I am working on a organic look pattern. I was able to create a 3d shortest walk pattern on a mesh (this is just a little piece of it cut by a box). I could join and extrude a geometry to be be able 3d print it. It is on the right side of the image.
I would prefer a more organic look by adding a bit of curvature to the polylines. The problem is when I change the curve degree to 2 on the nurbs widget, the segments go away from each other. It is possible to have the original network look with nurbs curves? shortest walk pattern.gh (28.9 KB)
Thank you Daniel! It is great. I have to offset the curve in both sides to be able to make printable stuff. However I have noticed that those area where curves are connected are built from invalid curves. It is strange because when I explode them they become simple lines. Why are they invalid?
Ah, I just noticed that there I output the curves in both directions, so each segment is duplicated, which would cause issues when you try and join them.
Anyway, I think it would be better to do the joining inside the script using the graph. I’ll add something for that.
Hello Daniel
your smoothing tool is very good and not exactly the same as mine as I subdivide Curve like Catmull&Clark algorithm. So it is possible to have 2 flavors of smoothing, yours in white and mine in red.
Ah, got it thanks. Yes - mine is essentially laplacian smoothing of the graph vertices, so a different sort of smoothing to the one you get from subdivision. I think both types could have their uses.

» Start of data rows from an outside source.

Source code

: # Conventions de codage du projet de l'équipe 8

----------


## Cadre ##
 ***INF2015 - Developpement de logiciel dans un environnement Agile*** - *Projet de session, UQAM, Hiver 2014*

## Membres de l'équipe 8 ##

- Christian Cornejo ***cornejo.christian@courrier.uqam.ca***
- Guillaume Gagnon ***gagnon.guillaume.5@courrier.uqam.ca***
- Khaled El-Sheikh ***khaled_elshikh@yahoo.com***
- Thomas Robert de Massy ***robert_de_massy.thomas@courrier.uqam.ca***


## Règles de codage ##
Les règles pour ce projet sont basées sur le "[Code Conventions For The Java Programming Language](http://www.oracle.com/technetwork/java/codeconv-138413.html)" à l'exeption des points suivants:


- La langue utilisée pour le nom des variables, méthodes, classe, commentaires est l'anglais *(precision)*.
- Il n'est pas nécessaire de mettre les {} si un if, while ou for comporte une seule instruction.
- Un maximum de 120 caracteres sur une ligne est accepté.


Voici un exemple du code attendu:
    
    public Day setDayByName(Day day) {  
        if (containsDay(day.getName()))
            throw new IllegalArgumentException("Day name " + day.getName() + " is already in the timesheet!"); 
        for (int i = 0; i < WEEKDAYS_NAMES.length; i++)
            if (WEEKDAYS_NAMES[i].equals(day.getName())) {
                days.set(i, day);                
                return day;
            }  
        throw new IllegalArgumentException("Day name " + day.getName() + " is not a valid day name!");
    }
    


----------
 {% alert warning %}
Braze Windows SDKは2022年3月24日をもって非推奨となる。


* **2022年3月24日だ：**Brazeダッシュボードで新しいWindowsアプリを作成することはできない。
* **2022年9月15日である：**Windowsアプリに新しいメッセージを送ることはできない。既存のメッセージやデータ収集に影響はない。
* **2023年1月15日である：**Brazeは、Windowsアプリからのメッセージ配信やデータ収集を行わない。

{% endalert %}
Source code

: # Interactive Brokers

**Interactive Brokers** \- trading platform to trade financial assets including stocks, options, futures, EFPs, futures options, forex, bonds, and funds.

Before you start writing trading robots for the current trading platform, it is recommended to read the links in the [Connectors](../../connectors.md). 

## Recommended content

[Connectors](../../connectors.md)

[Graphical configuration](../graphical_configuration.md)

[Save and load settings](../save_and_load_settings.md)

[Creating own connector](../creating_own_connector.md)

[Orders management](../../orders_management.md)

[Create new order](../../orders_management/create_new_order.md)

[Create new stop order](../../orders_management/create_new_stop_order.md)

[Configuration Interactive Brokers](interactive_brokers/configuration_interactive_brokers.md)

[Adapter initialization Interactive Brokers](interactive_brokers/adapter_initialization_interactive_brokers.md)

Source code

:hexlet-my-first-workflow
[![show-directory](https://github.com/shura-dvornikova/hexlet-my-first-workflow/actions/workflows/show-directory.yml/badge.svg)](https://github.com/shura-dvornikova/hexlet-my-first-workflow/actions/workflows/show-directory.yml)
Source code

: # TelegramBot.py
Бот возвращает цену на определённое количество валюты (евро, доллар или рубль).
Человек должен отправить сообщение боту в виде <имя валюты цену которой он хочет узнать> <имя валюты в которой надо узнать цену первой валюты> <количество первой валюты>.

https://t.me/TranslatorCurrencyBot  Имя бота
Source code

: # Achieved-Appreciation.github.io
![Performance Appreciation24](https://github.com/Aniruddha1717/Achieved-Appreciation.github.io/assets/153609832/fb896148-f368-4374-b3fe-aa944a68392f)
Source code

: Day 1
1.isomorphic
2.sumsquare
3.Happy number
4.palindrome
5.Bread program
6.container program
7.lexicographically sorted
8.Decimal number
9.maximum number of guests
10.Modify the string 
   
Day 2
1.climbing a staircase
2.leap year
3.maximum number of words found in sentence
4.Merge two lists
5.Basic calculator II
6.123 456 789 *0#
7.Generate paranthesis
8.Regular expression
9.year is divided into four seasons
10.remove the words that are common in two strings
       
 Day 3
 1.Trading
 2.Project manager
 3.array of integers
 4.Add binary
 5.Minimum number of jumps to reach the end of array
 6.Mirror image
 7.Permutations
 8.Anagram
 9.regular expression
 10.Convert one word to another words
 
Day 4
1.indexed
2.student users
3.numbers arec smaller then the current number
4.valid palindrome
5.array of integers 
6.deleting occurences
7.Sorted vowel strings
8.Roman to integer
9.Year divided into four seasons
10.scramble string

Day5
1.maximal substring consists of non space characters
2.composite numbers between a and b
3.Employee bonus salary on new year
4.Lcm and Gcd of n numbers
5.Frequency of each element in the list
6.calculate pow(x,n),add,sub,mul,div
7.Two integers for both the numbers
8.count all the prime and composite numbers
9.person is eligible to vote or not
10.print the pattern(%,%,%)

An interpolating subdivision type might be another nice one - so the curves get smoothed but still pass through all the original points.

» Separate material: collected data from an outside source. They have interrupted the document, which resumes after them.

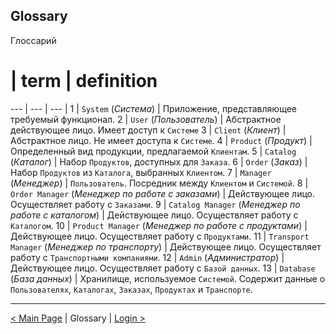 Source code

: ## Glossary
Глоссарий

# | term | definition
--- | --- | --- |
1 | `System` (*Система*) | Приложение, представляющее требуемый функционал.
2 | `User` (*Пользователь*) | Абстрактное действующее лицо. Имеет доступ к `Системе`
3 | `Client` (*Клиент*) | Абстрактное лицо. Не имеет доступа к `Системе`.
4 | `Product` (*Продукт*) | Определенный вид продукции, предлагаемой `Клиентам`.
5 | `Catalog` (*Каталог*) | Набор `Продуктов`, доступных  для `Заказа`.
6 | `Order` (*Заказ*) | Набор `Продуктов` из `Каталога`, выбранных `Клиентом`.
7 | `Manager` (*Менеджер*) | `Пользователь`. Посредник между `Клиентом` и `Системой`.
8 | `Order Manager` (*Менеджер по работе с заказами*) | Действующее лицо. Осуществляет работу с `Заказами`.
9 | `Catalog Manager` (*Менеджер по работе с каталогом*) | Действующее лицо. Осуществляет работу с `Каталогом`.
10 | `Product Manager` (*Менеджер по работе с продуктами*) | Действующее лицо. Осуществляет работу с `Продуктами`.
11 | `Transport Manager` (*Менеджер по транспорту*) | Действующее лицо. Осуществляет работу с `Транспортными компаниями`.
12 | `Admin` (*Администратор*) | Действующее лицо. Осуществляет работу с `Базой данных`.
13 | `Database` (*База данных*) | Хранилище, используемое `Системой`. Содержит данные о `Пользователях`, `Каталогах`, `Заказах`, `Продуктах` и `Транспорте`.

***

[< Main Page](http://drapegnik.github.io/bsu/technology/lab2/docs/) | Glossary | [Login >](http://drapegnik.github.io/bsu/technology/lab2/docs/login)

Yes, I can add some graph smoothing components.
I think some more general graph components could be good to have in G2. There’s already some better built in tools there for querying adjacencies of meshes, but I find it’s often helpful to also be able to access this sort of data for sets of edges that don’t neccessarily form closed loops around faces.

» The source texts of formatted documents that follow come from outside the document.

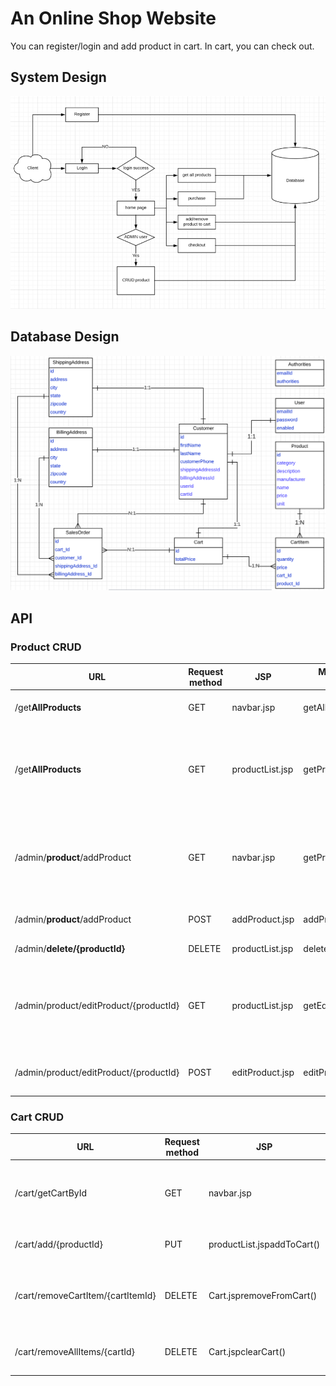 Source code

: # An Online Shop Website

You can register/login and add product in cart.
In cart, you can check out.

## System Design
![](https://github.com/YW-Ma/onlineShop/blob/main/System.png)

## Database Design
![](https://github.com/YW-Ma/onlineShop/blob/main/DB.png)

## API
### Product CRUD
| URL                                    | Request method | JSP             | Method to handle | purpose                                                |
| -------------------------------------- | -------------- | --------------- | ---------------- | ------------------------------------------------------ |
| /get**AllProducts**                    | GET            | navbar.jsp      | getAllProducts() | Get all products from DB                               |
| /get**AllProducts**                    | GET            | productList.jsp | getProductById() | Get specific product from DB based on primary key      |
| /admin/**product**/addProduct          | GET            | navbar.jsp      | getProductForm() | Get **a form to let admin add a product** to system    |
| /admin/**product**/addProduct          | POST           | addProduct.jsp  | addProduct()     | **Save a product to DB**                               |
| /admin/**delete/{productId}**          | DELETE         | productList.jsp | deleteProduct()  | Delete a product                                       |
| /admin/product/editProduct/{productId} | GET            | productList.jsp | getEditForm()    | **Get a form to let admin update an existing product** |
| /admin/product/editProduct/{productId} | POST           | editProduct.jsp | editProduct()    | **Save updated product to DB**                         |

### Cart CRUD
| URL                               | Request method | JSP                        | Method to handle     | purpose                                    |
| --------------------------------- | -------------- | -------------------------- | -------------------- | ------------------------------------------ |
| /cart/getCartById                 | GET            | navbar.jsp                 | getCartId()          | Get the cart related to the logged in user |
| /cart/add/{productId}             | PUT            | productList.jspaddToCart() | addCartItem()        | Add a product to cart                      |
| /cart/removeCartItem/{cartItemId} | DELETE         | Cart.jspremoveFromCart()   | removeCartItem()     | Remove an existing cartItem from cart      |
| /cart/removeAllItems/{cartId}     | DELETE         | Cart.jspclearCart()        | removeAllCartItems() | Clean all items inside cart                |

I hadn’t realised Clipper could do offsets on this sort of curve network too - good to know.
One more little note on this - if you just want to smoothly interpolate the graph, so it goes through the original points, you can use the joining part with the smoothing iterations set to zero: interpolate_graph.gh (8.6 KB)
That animation above is from the same script I posted further up, just increasing/decreasing the number of smoothing steps with a sine function. So here there are no springs/momentum etc, just iteratively moving each graph node to the average of its neighbours positions.
Of course physics was where I was going with this.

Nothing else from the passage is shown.